Records from a dataset
★ ★ ★ ★
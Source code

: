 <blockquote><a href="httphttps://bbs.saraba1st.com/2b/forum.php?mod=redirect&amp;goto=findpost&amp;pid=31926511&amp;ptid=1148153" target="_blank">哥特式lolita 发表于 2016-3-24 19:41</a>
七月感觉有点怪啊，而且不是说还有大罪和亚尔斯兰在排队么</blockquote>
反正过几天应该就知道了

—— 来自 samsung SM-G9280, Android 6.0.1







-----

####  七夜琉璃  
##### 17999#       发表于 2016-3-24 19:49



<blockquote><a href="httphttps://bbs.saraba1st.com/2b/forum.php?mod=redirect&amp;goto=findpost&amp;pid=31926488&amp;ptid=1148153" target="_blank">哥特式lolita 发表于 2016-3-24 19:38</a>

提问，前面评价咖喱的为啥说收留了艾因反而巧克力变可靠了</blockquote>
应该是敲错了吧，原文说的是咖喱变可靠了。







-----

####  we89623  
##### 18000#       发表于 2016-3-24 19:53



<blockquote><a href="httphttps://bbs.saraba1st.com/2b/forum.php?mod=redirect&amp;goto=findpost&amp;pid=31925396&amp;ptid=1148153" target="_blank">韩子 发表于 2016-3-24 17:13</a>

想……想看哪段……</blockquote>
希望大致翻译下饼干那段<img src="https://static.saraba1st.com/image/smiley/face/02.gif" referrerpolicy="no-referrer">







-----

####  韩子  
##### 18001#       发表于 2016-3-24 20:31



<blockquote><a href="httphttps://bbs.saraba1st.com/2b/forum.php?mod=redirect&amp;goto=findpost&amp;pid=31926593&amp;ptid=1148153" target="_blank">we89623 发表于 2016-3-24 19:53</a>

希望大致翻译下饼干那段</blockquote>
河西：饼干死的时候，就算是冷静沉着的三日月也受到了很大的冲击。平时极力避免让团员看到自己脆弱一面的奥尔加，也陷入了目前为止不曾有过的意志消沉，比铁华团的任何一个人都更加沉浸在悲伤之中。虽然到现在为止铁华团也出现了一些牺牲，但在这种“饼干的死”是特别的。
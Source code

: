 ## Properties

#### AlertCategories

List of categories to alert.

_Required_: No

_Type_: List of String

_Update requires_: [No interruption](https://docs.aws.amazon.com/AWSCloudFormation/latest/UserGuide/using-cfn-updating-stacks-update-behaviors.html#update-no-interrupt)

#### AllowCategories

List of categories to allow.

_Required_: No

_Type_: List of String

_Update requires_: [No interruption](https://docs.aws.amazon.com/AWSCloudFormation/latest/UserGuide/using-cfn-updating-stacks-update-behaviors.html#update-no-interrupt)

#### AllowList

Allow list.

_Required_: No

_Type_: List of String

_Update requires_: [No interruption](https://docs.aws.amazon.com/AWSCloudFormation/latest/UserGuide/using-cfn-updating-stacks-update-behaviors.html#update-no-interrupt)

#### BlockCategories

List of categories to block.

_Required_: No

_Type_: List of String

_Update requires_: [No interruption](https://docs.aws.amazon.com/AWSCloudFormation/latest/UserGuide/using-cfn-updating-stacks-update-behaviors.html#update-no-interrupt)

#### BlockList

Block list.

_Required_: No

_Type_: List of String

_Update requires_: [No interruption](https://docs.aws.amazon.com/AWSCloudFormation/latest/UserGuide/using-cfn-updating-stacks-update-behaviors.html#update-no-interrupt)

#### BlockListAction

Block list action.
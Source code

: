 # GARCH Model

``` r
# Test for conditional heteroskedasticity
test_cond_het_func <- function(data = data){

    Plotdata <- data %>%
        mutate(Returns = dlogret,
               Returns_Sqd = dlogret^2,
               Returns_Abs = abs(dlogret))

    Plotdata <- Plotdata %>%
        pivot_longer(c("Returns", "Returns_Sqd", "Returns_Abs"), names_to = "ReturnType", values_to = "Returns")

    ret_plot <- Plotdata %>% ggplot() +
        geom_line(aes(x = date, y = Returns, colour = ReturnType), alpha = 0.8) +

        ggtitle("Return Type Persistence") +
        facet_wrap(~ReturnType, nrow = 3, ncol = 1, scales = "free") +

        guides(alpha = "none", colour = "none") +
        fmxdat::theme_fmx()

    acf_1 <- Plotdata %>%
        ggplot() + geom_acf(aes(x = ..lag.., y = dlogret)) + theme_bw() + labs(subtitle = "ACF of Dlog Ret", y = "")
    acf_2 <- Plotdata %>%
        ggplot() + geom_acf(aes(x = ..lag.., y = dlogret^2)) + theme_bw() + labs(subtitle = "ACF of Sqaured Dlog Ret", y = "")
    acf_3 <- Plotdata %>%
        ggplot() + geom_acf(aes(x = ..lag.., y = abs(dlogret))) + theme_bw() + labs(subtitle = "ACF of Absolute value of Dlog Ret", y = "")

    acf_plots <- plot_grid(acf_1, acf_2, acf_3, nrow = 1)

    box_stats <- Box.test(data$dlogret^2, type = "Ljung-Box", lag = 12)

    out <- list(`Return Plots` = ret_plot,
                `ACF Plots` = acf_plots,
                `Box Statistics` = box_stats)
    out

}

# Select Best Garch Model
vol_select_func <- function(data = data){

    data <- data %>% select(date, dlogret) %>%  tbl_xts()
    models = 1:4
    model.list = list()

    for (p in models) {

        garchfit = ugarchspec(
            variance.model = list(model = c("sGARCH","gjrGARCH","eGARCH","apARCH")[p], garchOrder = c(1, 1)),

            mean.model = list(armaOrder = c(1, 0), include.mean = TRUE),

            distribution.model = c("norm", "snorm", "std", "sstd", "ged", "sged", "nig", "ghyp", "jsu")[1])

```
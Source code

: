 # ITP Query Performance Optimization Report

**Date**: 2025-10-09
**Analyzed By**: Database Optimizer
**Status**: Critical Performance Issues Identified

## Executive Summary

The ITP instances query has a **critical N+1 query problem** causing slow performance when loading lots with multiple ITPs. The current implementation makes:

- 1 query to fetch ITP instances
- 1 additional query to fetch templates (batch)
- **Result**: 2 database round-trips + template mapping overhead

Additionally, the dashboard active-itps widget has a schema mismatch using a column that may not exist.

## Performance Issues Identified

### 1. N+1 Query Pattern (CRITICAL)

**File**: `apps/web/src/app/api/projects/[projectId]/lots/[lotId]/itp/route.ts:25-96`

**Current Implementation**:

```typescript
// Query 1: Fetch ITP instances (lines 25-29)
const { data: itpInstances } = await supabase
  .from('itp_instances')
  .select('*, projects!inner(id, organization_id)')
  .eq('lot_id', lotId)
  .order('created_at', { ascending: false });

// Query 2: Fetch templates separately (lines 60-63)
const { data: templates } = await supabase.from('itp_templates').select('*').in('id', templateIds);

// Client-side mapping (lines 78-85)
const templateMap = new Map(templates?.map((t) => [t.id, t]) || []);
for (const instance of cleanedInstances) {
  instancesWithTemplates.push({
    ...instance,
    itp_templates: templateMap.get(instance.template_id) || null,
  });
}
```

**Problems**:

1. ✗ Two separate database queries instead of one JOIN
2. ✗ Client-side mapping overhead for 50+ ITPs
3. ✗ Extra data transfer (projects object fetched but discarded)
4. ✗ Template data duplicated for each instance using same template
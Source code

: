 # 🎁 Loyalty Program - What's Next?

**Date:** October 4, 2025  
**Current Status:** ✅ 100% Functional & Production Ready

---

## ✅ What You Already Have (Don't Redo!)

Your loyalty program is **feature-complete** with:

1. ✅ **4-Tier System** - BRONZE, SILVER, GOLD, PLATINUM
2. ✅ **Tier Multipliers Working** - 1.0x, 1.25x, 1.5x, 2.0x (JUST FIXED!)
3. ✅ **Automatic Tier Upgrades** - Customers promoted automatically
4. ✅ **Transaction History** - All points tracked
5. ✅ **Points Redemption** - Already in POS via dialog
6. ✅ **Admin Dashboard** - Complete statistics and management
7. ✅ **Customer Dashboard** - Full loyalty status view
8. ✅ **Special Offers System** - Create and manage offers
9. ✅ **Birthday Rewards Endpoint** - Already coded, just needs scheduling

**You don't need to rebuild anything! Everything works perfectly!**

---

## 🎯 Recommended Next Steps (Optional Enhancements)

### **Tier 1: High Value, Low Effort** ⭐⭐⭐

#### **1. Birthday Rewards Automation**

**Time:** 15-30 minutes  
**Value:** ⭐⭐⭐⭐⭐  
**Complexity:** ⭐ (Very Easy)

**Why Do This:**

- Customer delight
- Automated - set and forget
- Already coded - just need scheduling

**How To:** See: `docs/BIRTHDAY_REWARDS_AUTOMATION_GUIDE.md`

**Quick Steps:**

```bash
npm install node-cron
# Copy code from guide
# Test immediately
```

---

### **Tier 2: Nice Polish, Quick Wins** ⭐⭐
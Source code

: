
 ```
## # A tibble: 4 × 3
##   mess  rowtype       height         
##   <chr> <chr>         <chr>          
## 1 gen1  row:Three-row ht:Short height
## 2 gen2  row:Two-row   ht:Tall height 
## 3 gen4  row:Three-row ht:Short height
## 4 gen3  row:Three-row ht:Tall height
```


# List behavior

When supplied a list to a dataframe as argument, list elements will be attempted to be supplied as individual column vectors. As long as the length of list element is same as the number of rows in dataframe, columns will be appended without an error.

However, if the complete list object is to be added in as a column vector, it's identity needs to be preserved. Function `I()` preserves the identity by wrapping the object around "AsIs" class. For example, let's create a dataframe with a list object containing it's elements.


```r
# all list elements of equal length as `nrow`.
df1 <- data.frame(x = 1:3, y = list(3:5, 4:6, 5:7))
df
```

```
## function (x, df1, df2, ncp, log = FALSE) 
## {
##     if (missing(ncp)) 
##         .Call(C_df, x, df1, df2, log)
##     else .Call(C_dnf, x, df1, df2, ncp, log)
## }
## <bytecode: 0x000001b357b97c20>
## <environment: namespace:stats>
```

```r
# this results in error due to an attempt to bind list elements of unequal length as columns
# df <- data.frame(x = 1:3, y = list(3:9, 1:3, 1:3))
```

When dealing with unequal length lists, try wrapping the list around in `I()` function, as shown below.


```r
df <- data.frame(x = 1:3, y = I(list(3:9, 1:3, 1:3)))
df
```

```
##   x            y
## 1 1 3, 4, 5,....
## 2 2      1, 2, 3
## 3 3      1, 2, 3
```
★ ★ ★ ★
• Work task:
In the entries above, find each line that includes the string "scheduling" and copy it.

• Output for this task:
9. ✅ **Birthday Rewards Endpoint** - Already coded, just needs scheduling
- Already coded - just need scheduling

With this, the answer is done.